** AVAILABLE RECORDS follows **

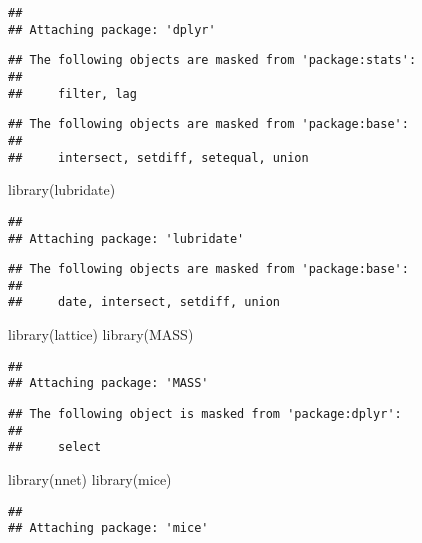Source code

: \documentclass[
]{article}
\newenvironment{Shaded}{\begin{snugshade}}{\end{snugshade}}
\newcommand{\FunctionTok}[1]{\textcolor[rgb]{0.00,0.00,0.00}{#1}}
\newcommand{\NormalTok}[1]{#1}
\begin{document}
\begin{verbatim}
## 
## Attaching package: 'dplyr'
\end{verbatim}

\begin{verbatim}
## The following objects are masked from 'package:stats':
## 
##     filter, lag
\end{verbatim}

\begin{verbatim}
## The following objects are masked from 'package:base':
## 
##     intersect, setdiff, setequal, union
\end{verbatim}

\begin{Shaded}
\begin{Highlighting}[]
\FunctionTok{library}\NormalTok{(lubridate)}
\end{Highlighting}
\end{Shaded}

\begin{verbatim}
## 
## Attaching package: 'lubridate'
\end{verbatim}

\begin{verbatim}
## The following objects are masked from 'package:base':
## 
##     date, intersect, setdiff, union
\end{verbatim}

\begin{Shaded}
\begin{Highlighting}[]
\FunctionTok{library}\NormalTok{(lattice) }
\FunctionTok{library}\NormalTok{(MASS)}
\end{Highlighting}
\end{Shaded}

\begin{verbatim}
## 
## Attaching package: 'MASS'
\end{verbatim}

\begin{verbatim}
## The following object is masked from 'package:dplyr':
## 
##     select
\end{verbatim}

\begin{Shaded}
\begin{Highlighting}[]
\FunctionTok{library}\NormalTok{(nnet)}
\FunctionTok{library}\NormalTok{(mice)}
\end{Highlighting}
\end{Shaded}

\begin{verbatim}
## 
## Attaching package: 'mice'
\end{verbatim}
\end{document}
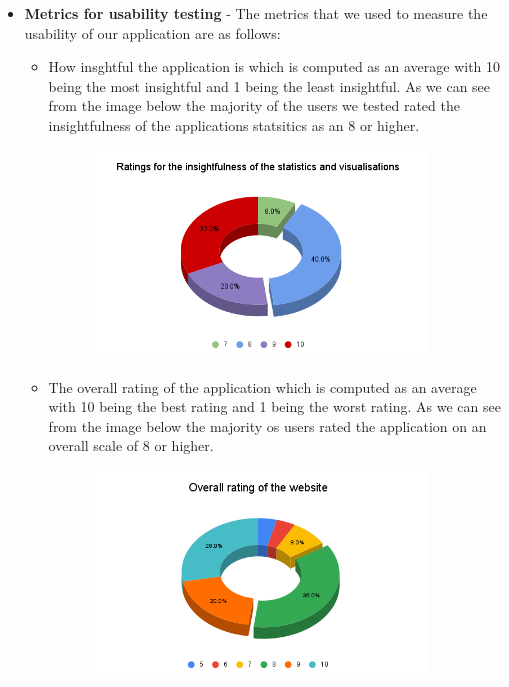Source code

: \documentclass[12pt]{article}
\begin{document}
\begin{itemize}
    \item \textbf{Metrics for usability testing} - The metrics that we used to measure the usability of our application are as follows:
          \begin{itemize}
              \item How insghtful the application is which is computed as an average with 10 being the most insightful and 1 being the least insightful. As we can see from the image below the majority of the users we tested rated the insightfulness of the applications statsitics as an 8 or higher.
              \begin{figure}[H]
                \centering
                \includegraphics[width=0.9\textwidth]{piechart.png}
              \end{figure}
              \item The overall rating of the application which is computed as an average with 10 being the best rating and 1 being the worst rating. As we can see from the image below the majority os users rated the application on an overall scale of 8 or higher.
              \begin{figure}[H]
                \centering
                \includegraphics[width=0.9\textwidth]{Overall rating of the website.png}

\end{figure}
\end{itemize}
\end{itemize}
\end{document}
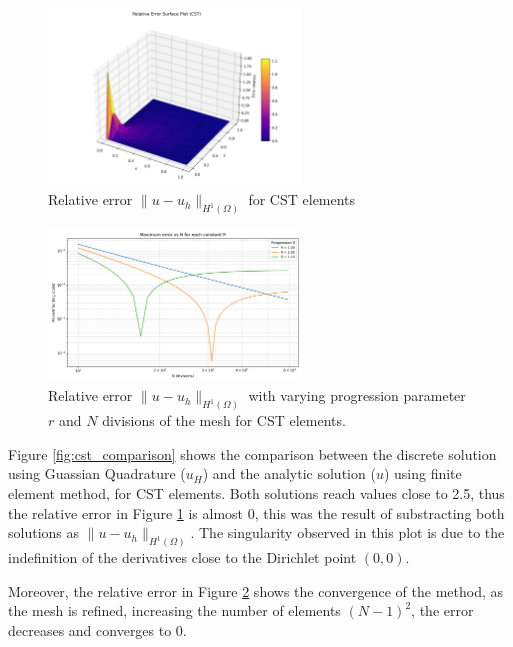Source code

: \begin{figure}[H]
\centering
\includegraphics[width=0.6\textwidth]{GRAFICOS/CST/CST_relative_error_surface_plot.png}
\caption{Relative error \(\|u - u_h\|_{H^1(\Omega)}\) for CST elements}
\label{fig:cst_error_vs_h}
\end{figure}

\begin{figure}[H]
\centering
\includegraphics[width=0.6\textwidth]{GRAFICOS/CST/errores_por_R.png}
\caption{Relative error \(\|u - u_h\|_{H^1(\Omega)}\) with varying progression parameter $r$ and $N$ divisions of the mesh for CST elements.}
\label{fig:cst_error_vs_h_loglog}
\end{figure}

Figure \ref{fig:cst_comparison} shows the comparison between the discrete solution using Guassian Quadrature ($u_H$) and the analytic solution ($u$) using finite element method, for CST elements. Both solutions reach values close to 2.5, thus the relative error in Figure \ref{fig:cst_error_vs_h} is almost 0, this was the result of substracting both solutions as \(\|u - u_h\|_{H^1(\Omega)}\). The singularity observed in this plot is due to the indefinition of the derivatives close to the Dirichlet point $(0,0)$. 

Moreover, the relative error in Figure \ref{fig:cst_error_vs_h_loglog} shows the convergence of the method, as the mesh is refined, increasing the number of elements $(N-1)^2$, the error decreases and converges to 0.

** End of AVAILABLE RECORDS **

## WORK TASK
For this exercise, gather every line of the data that contains the word "setdiff".

## ANSWER TO THIS EXERCISE
##     intersect, setdiff, setequal, union
##     date, intersect, setdiff, union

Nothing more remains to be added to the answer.